Euro 2020: Football in pubs link to Tamworth Covid outbreak
- Published
Football fans out watching Euro 2020 games are being linked to a town's rapid rise in Covid-19 infections.
A sports bar in Tamworth has been asked to close after several cases amongst visitors and the council said most testing positive were aged 18-34.
Cases started to rise after the England versus Scotland match on 18 June.
Tamworth recorded the biggest increase in cases of any English local authority area between the week to 20 June and the week to 27 June.
The area now has the ninth-highest infection rate in England, with a rate of 446 new cases per 100,000 people.
Numbers testing positive increased five-fold, from 54 the previous week to 293. It recorded its highest number of cases on 28 June, when 93 were identified.
Staffordshire Council served Tamworth Sports Bar with a 48-hour closure order, after several positive Covid-19 cases were linked to the venue, but it chose to shut voluntarily on 29 June.

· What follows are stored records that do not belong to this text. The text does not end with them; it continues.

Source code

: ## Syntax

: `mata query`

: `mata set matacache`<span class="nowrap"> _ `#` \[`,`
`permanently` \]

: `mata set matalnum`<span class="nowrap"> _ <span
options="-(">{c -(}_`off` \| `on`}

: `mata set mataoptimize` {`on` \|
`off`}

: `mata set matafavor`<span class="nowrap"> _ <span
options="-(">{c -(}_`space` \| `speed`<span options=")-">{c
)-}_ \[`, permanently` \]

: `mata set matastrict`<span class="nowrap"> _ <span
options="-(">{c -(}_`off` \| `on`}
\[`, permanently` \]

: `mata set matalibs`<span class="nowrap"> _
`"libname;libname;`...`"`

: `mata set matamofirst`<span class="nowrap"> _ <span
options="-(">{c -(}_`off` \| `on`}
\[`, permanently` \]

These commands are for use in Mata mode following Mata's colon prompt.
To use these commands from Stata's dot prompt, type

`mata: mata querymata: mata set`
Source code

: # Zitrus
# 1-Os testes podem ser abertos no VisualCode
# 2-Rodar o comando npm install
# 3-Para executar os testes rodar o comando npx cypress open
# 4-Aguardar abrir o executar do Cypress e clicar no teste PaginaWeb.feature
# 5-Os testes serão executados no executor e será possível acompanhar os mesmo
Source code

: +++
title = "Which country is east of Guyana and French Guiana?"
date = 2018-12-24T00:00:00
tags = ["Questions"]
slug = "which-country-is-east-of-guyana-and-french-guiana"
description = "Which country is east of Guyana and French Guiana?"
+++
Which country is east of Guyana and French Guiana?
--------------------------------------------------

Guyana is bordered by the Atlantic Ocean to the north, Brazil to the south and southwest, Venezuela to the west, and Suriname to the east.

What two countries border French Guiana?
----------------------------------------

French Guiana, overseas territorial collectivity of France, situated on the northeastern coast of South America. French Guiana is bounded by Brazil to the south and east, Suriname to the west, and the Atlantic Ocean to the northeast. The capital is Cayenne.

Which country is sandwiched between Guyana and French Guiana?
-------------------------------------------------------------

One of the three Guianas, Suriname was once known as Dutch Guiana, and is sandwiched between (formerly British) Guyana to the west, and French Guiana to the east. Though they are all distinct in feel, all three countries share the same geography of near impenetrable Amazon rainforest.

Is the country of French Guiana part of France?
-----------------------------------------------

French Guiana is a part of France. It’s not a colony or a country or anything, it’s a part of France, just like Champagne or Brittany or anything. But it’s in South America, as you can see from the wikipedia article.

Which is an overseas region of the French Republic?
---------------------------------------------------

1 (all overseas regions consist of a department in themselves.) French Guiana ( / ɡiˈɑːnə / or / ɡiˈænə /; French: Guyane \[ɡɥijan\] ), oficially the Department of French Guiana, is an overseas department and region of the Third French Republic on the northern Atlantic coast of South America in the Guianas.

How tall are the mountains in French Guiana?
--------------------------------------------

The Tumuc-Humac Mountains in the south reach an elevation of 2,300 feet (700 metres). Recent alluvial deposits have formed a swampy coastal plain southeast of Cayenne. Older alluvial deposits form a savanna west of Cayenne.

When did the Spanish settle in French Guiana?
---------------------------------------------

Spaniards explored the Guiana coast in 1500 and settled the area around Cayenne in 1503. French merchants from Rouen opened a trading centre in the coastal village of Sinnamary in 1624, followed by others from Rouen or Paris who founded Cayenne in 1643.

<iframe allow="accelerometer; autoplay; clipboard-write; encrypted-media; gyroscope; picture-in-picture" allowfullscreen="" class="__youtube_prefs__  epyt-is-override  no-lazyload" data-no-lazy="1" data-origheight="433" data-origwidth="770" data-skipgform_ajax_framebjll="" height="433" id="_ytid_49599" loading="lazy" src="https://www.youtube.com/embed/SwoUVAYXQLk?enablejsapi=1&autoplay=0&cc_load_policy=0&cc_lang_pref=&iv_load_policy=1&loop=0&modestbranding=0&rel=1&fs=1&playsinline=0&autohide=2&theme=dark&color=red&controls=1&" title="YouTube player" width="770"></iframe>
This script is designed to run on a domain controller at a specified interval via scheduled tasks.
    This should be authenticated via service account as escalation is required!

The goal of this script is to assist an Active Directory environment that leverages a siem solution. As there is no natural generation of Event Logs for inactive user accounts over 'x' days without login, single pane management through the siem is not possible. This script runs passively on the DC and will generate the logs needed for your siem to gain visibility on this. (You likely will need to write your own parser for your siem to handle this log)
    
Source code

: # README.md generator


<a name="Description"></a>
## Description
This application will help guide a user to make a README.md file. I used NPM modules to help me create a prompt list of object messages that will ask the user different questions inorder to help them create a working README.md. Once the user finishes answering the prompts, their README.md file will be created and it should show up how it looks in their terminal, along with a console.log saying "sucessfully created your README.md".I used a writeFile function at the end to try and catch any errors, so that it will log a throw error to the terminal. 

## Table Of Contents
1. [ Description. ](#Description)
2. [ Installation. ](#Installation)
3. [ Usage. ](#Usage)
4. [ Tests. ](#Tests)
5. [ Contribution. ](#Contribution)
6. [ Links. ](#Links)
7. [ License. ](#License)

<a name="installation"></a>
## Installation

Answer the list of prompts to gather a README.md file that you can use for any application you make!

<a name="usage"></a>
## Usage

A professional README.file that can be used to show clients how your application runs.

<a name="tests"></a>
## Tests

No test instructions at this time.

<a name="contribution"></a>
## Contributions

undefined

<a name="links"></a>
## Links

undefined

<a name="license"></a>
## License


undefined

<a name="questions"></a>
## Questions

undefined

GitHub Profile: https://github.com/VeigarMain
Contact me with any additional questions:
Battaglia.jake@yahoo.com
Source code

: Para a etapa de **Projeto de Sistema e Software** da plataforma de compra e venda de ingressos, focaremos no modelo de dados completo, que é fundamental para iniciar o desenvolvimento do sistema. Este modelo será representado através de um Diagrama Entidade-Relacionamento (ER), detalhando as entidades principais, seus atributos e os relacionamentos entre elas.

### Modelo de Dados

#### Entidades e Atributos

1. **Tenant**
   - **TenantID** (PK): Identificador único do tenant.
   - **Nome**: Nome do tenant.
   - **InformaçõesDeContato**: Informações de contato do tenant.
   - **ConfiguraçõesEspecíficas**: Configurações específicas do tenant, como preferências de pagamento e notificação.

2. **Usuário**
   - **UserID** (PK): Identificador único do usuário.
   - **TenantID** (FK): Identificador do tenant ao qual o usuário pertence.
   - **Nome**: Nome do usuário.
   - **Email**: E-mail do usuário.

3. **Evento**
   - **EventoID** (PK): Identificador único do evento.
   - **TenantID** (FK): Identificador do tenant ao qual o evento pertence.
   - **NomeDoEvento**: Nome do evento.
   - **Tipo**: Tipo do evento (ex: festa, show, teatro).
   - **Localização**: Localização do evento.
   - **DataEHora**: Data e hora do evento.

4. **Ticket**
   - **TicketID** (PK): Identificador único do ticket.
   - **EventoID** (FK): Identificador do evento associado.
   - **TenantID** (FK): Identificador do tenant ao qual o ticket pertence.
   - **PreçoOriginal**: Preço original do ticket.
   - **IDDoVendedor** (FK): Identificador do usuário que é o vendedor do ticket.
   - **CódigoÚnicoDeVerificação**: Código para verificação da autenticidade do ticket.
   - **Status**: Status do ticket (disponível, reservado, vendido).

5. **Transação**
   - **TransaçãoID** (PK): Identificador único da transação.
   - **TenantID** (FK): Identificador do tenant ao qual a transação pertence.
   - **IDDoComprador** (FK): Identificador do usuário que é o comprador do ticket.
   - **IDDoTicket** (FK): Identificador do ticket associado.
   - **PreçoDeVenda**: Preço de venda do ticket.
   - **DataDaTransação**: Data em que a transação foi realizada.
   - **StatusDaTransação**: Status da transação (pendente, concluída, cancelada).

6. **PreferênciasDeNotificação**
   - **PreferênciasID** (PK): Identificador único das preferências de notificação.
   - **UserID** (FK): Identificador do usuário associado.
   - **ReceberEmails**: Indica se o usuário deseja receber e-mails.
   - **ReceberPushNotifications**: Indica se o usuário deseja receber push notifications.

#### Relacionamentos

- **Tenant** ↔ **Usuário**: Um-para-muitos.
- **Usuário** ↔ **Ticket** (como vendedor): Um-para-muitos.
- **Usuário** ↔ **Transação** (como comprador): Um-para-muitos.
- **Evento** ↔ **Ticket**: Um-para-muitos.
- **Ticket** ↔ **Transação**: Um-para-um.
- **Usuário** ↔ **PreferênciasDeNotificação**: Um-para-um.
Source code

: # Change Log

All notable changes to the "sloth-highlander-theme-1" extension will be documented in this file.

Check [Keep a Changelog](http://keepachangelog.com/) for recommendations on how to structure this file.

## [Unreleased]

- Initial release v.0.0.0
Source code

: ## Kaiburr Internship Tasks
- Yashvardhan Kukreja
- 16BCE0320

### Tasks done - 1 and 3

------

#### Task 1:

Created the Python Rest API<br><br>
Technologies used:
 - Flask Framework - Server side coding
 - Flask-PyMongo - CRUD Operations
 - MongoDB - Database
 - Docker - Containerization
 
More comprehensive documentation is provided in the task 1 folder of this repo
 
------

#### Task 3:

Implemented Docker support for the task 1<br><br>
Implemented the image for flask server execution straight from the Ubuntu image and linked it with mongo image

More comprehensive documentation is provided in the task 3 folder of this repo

The bar said in a post on its Facebook page, external that it was "not a decision we have taken lightly", but that it took the action for the safety of staff and customers and it aims to reopen on 12 July.
People who were at the bar for the England versus Scotland game, or on the 19 or 20 June, have been asked to take a PCR test.
Dr Richard Harling, director for Health and Care at Staffordshire County Council, said: "The outbreak in Tamworth is mainly among the 18-34 age group, who are likely to go out and drink especially when there is an England game on.
"With the majority of cases being the Delta Variant, having lots of people mixing would give a good opportunity for the virus to spread."
So far, it is not clear if this will cause a rise in Covid-19 hospital admissions.
The University Hospitals Birmingham Trust was unable to reveal how many Covid patients it has treated from the Tamworth area, but said it was treating 56 patients across its hospitals on 1 July, up very slightly from 55 on 21 June.
The trust said that compared to the various peaks, the numbers are low.
The University Hospitals of Derby and Burton NHS Trust, which treats Tamworth Covid patients at Queen's Hospital Burton, has seen the number of coronavirus patients on wards there rise from two on 19 June to three on 1 July.
An estimated 80% of people in Tamworth have now had their first vaccine dose and 60% are believed to have had their second dose.
But among the younger age group the numbers are lower, with only 47% of 18-24 year olds having had a single dose.